> Problem description: In the data below, find each line carrying the string "youtube" and copy it out.

[Saved data entries]
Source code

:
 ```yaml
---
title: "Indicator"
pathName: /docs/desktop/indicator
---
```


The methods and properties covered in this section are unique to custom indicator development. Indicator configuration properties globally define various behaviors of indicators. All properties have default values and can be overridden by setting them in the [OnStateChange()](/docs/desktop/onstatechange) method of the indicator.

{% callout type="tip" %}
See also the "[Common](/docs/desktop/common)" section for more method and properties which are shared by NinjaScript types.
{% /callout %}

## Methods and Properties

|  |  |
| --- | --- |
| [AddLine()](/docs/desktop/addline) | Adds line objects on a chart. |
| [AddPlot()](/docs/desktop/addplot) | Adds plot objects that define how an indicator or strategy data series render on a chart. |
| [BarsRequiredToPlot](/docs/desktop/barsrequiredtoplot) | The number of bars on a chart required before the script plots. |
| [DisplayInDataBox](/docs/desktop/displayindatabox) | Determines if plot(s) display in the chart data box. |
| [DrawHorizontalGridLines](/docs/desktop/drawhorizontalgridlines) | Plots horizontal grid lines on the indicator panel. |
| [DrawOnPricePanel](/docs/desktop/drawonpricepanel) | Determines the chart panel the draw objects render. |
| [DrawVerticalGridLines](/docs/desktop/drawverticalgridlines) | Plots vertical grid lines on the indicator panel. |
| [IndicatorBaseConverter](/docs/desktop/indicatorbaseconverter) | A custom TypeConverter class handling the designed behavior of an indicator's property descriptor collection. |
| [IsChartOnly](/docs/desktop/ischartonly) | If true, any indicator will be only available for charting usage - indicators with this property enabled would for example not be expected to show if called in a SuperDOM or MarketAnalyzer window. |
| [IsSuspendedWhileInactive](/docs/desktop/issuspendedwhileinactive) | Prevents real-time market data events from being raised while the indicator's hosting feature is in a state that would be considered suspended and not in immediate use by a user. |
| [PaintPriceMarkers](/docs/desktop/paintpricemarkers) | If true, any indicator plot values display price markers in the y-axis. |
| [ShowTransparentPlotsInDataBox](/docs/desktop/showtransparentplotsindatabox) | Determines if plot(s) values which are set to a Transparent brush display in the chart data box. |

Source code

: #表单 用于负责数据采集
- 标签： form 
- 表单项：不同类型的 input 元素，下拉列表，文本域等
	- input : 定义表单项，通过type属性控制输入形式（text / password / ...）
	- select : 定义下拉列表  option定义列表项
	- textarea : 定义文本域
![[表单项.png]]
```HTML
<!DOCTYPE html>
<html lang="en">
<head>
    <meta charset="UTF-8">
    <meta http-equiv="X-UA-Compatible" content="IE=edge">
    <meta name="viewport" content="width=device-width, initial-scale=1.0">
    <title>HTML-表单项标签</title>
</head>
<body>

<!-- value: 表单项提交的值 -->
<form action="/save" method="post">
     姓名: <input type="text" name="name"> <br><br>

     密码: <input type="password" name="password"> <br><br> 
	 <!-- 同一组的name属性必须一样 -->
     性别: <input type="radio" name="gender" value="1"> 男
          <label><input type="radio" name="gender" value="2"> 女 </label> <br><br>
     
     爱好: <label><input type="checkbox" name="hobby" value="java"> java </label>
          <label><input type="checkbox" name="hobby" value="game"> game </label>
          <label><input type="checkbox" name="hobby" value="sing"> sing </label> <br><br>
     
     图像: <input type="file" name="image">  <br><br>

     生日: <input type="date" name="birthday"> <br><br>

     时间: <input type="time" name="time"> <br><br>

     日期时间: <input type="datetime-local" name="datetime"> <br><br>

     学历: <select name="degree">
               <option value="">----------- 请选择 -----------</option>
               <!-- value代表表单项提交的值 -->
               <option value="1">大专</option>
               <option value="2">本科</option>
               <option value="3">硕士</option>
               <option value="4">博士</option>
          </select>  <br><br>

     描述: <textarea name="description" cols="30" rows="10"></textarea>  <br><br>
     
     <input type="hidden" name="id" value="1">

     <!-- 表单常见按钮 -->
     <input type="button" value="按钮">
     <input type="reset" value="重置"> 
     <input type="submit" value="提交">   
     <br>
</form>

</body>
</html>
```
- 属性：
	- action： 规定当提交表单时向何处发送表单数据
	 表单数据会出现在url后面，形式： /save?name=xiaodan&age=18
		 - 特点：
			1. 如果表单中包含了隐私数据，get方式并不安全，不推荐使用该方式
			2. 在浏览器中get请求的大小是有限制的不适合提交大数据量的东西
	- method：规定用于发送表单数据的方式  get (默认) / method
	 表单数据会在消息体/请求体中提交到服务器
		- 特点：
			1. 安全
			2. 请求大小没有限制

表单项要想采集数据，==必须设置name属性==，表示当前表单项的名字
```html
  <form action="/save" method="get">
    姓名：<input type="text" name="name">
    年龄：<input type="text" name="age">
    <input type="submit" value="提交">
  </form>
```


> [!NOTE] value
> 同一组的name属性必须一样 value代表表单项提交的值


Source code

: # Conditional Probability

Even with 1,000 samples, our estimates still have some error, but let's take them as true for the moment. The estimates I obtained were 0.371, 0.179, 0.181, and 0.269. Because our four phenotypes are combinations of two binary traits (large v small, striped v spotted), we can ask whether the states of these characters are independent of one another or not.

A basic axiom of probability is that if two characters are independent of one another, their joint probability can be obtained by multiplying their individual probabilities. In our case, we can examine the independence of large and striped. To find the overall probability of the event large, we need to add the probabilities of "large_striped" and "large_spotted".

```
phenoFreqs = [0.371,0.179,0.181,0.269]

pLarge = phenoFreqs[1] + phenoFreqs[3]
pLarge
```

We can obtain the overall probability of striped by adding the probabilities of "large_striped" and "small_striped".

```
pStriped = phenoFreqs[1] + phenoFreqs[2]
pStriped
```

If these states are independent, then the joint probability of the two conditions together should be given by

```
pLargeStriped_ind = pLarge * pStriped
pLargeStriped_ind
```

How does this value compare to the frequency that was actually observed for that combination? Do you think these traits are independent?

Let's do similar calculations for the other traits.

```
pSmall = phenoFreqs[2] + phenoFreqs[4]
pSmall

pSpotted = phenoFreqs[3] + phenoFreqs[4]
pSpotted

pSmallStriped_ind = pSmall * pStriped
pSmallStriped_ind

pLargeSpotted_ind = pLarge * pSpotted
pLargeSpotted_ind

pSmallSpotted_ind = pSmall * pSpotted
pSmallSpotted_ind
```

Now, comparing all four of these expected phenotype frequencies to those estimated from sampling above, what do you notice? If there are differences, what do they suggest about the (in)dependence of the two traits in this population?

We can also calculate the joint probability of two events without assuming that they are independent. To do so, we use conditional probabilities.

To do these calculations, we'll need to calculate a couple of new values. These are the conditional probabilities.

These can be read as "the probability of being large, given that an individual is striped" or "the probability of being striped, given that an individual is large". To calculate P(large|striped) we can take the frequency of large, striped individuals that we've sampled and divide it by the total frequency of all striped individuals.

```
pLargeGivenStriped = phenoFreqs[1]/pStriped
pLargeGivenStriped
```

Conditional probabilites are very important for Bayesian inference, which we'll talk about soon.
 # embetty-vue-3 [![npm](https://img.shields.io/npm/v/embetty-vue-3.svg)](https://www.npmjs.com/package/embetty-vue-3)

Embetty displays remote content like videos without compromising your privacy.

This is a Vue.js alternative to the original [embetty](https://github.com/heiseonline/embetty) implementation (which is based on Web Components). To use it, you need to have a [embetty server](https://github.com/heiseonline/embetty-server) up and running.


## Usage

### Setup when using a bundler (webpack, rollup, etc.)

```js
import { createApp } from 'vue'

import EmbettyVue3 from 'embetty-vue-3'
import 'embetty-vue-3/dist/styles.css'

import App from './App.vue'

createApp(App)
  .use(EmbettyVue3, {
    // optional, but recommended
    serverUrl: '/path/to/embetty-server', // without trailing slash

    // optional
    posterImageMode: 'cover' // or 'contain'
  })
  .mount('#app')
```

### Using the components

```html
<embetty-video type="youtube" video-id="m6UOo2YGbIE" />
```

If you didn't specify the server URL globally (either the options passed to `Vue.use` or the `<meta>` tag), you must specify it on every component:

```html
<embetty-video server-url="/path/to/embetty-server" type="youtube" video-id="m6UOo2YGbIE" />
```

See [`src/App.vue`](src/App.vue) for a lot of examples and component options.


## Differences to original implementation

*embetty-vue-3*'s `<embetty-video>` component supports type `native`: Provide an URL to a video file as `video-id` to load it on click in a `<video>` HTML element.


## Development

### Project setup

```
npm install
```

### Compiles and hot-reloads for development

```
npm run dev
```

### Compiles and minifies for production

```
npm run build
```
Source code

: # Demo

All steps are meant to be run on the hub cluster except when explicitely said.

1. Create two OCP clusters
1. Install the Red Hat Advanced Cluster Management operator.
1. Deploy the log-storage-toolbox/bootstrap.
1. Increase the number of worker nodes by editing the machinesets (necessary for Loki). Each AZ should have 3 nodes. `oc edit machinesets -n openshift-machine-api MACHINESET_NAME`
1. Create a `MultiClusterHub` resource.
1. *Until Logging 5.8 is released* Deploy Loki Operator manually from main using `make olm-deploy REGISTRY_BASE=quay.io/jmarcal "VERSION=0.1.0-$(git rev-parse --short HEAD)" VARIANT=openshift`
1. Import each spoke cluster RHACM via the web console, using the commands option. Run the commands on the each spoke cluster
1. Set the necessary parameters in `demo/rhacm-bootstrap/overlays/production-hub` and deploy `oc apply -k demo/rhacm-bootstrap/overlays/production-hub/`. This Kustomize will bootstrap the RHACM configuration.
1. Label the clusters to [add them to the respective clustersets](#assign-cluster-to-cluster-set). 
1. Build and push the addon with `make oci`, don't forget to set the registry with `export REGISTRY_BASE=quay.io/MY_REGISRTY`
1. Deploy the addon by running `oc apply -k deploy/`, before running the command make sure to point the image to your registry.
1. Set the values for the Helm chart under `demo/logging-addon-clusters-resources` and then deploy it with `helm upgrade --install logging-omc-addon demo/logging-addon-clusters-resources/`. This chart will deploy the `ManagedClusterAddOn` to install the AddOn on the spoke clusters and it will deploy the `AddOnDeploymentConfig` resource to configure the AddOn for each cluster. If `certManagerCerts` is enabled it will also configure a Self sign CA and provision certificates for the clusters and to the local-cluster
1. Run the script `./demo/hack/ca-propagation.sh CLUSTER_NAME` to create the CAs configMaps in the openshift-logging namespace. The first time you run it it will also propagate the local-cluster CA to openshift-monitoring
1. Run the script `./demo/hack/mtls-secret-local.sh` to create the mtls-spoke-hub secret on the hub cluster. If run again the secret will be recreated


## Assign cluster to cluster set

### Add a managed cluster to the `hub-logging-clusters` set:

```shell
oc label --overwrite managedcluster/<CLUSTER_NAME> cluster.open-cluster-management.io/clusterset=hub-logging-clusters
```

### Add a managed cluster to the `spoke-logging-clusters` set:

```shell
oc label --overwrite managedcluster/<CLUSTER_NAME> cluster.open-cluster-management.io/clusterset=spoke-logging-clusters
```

> The completed task:
<embetty-video type="youtube" video-id="m6UOo2YGbIE" />
<embetty-video server-url="/path/to/embetty-server" type="youtube" video-id="m6UOo2YGbIE" />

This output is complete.